Exceptions to the Exclusive Remedy Rule
Under certain conditions where the exclusive remedy rule does not apply, an injured worker can file a civil claim against an employer.
Understanding the Exclusive Remedy Rule
Under state workers’ compensation laws, injured workers are entitled to receive workers’ compensation benefits through their employers for work-related injuries. Such benefits cover medical expenses for injuries, lost wages from time away from work, and temporary or permanent disability payments. Workers’ compensation claims require no proof of fault, as long as injuries happened during the course of a worker’s regular job duties.
Workers’ compensation insurance policies contain an “exclusive remedy” provision that prohibits a worker from filing a lawsuit against his or her employer, as long as they are receiving workers’ compensation benefits. The exclusive remedy rule protects employers from personal liability for work-related injuries. However, there is an exception to the exclusive remedy rule when work-related injuries are caused by third parties outside of the workplace and the employer’s control. If work-related injuries involve third-party claims, an injured worker is permitted to file a personal injury lawsuit with a Chicago workers compensation lawyer in civil court.
A civil claim filed against an employer often involves negligent actions on the employer’s part. When negligence causes injuries, there are 5 exceptions to the exclusive remedy rule for legal actions against an employer:
- Dual capacity
- Fraudulent concealment
- Employer assault or ratification
- Power press
- Uninsured employer
If one of these exceptions applies, an injured worker has the right to file a civil lawsuit for personal injuries in conjunction with a workers compensation claim filed through the employer. However, the employer is entitled to a credit against the civil judgment or workers’ compensation settlement for any compensation already paid through workers’ compensation benefits. This prevents double recovery for damages.

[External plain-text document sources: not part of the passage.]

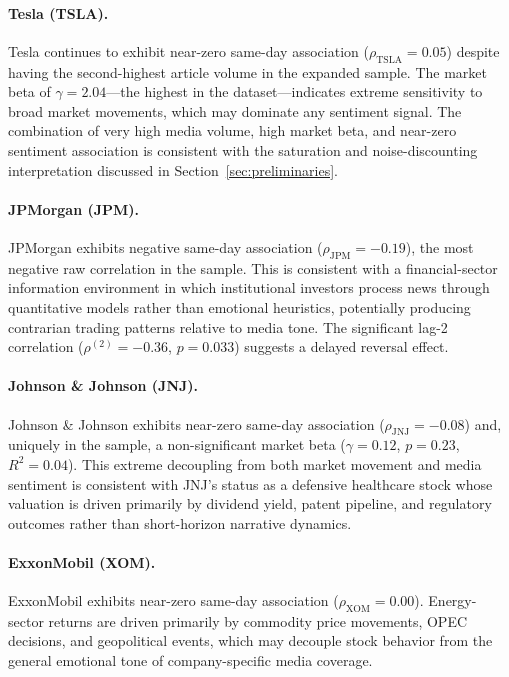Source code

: \documentclass[lettersize,journal]{IEEEtran}
\begin{document}
\paragraph{Tesla (TSLA).}
Tesla continues to exhibit near-zero same-day association ($\rho_{\mathrm{TSLA}} = 0.05$) despite having the second-highest article volume in the expanded sample. The market beta of $\gamma = 2.04$---the highest in the dataset---indicates extreme sensitivity to broad market movements, which may dominate any sentiment signal. The combination of very high media volume, high market beta, and near-zero sentiment association is consistent with the saturation and noise-discounting interpretation discussed in Section~\ref{sec:preliminaries}.

\paragraph{JPMorgan (JPM).}
JPMorgan exhibits negative same-day association ($\rho_{\mathrm{JPM}} = -0.19$), the most negative raw correlation in the sample. This is consistent with a financial-sector information environment in which institutional investors process news through quantitative models rather than emotional heuristics, potentially producing contrarian trading patterns relative to media tone. The significant lag-2 correlation ($\rho^{(2)} = -0.36$, $p = 0.033$) suggests a delayed reversal effect.

\paragraph{Johnson \& Johnson (JNJ).}
Johnson \& Johnson exhibits near-zero same-day association ($\rho_{\mathrm{JNJ}} = -0.08$) and, uniquely in the sample, a non-significant market beta ($\gamma = 0.12$, $p = 0.23$, $R^2 = 0.04$). This extreme decoupling from both market movement and media sentiment is consistent with JNJ's status as a defensive healthcare stock whose valuation is driven primarily by dividend yield, patent pipeline, and regulatory outcomes rather than short-horizon narrative dynamics.

\paragraph{ExxonMobil (XOM).}
ExxonMobil exhibits near-zero same-day association ($\rho_{\mathrm{XOM}} = 0.00$). Energy-sector returns are driven primarily by commodity price movements, OPEC decisions, and geopolitical events, which may decouple stock behavior from the general emotional tone of company-specific media coverage.
\end{document}
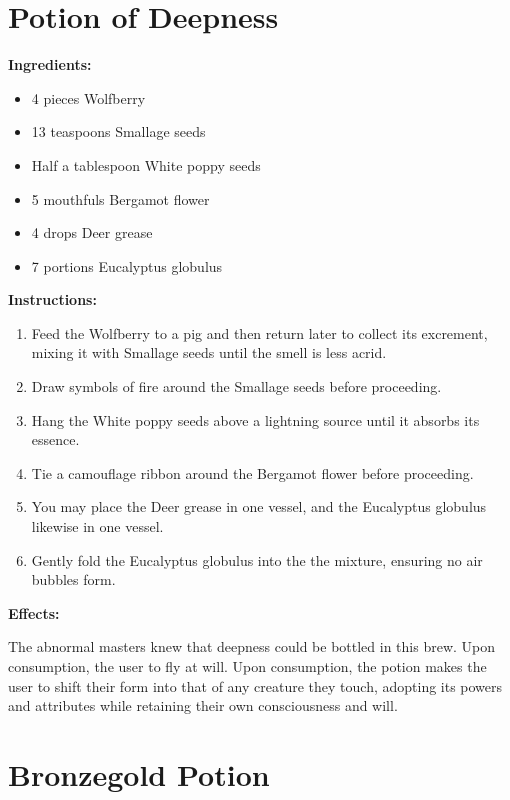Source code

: \documentclass{article}
\begin{document}
\newpage
\section*{Potion of Deepness}

\textbf{Ingredients:}

\begin{itemize}
  \item 4 pieces Wolfberry
  \item 13 teaspoons Smallage seeds
  \item Half a tablespoon White poppy seeds
  \item 5 mouthfuls Bergamot flower
  \item 4 drops Deer grease
  \item 7 portions Eucalyptus globulus
\end{itemize}

\textbf{Instructions:}

\begin{enumerate}
  \item Feed the Wolfberry to a pig and then return later to collect its excrement, mixing it with Smallage seeds until the smell is less acrid.
  \item Draw symbols of fire around the Smallage seeds before proceeding.
  \item Hang the White poppy seeds above a lightning source until it absorbs its essence.
  \item Tie a camouflage ribbon around the Bergamot flower before proceeding.
  \item You may place the Deer grease in one vessel, and the Eucalyptus globulus likewise in one vessel.
  \item Gently fold the Eucalyptus globulus into the the mixture, ensuring no air bubbles form.
\end{enumerate}

\textbf{Effects:}

The abnormal masters knew that deepness could be bottled in this brew. Upon consumption, the user to fly at will. Upon consumption, the potion makes the user to shift their form into that of any creature they touch, adopting its powers and attributes while retaining their own consciousness and will.

\newpage
\section*{Bronzegold Potion}
\end{document}
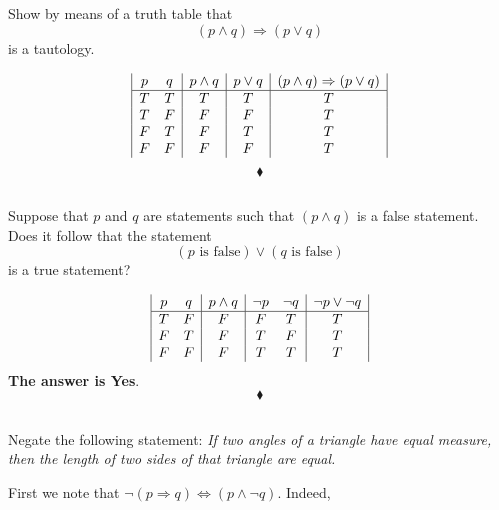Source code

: \subsection{}
\begin{tcolorbox}
Show by means of a truth table  that  
$$(p\wedge q) \Rightarrow (p\vee q)$$
is a tautology.
\end{tcolorbox}
\begin{displaymath}
\begin{array}{|c c|c|c|c|}
p & q &p\wedge q& p\vee q&(p\wedge q) \Rightarrow (p\vee q) \\ 
\hline 
T & T & T&T&T\\
T & F & F&F&T\\
F & T & F&T&T\\
F & F & F&F&T\\
\end{array}
\end{displaymath}
$$\blacklozenge$$
\subsection{}
\begin{tcolorbox}
Suppose that $p$ and $q$ are statements such that $(p \wedge q)$ is a false statement. Does it follow that the statement
$$(p\text{ is false}) \vee (q\text{ is false})$$is a true statement?
\end{tcolorbox}
\begin{displaymath}
\begin{array}{|c c|c|c c| c|}
p & q &p\wedge q& \lnot p&\lnot q& \lnot p \vee \lnot q\\ %
\hline %
T & F & F&F&T&T\\
F & T & F&T&F&T\\
F & F & F&T&T&T\\
\end{array}
\end{displaymath}
\textbf{The answer is Yes}.
$$\blacklozenge$$

\subsection{}
\begin{tcolorbox}
Negate the following statement: \textit{If two angles of a triangle have equal measure, then the length of two sides of that triangle are equal.}
\end{tcolorbox}
First we note that $\lnot(p\Rightarrow q)\Leftrightarrow (p \wedge \lnot q)$. Indeed,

In most cases, civil lawsuits for personal injury claims are resolved through settlement agreements usually negotiated between an insurance company and a Chicago workers compensation lawyer. If an injured worker wins his or her case, he or she can recover compensation for existing medical costs, future medical costs, existing lost wages, future lost wages, pain and suffering, and loss of enjoyment of life caused by injuries. Although settlement awards may have higher payouts for injuries, an injured worker must show proof of employer negligence to the court. Workers’ compensation claims may have lower injury payouts, but the proof is not necessary, even if the employer is at fault.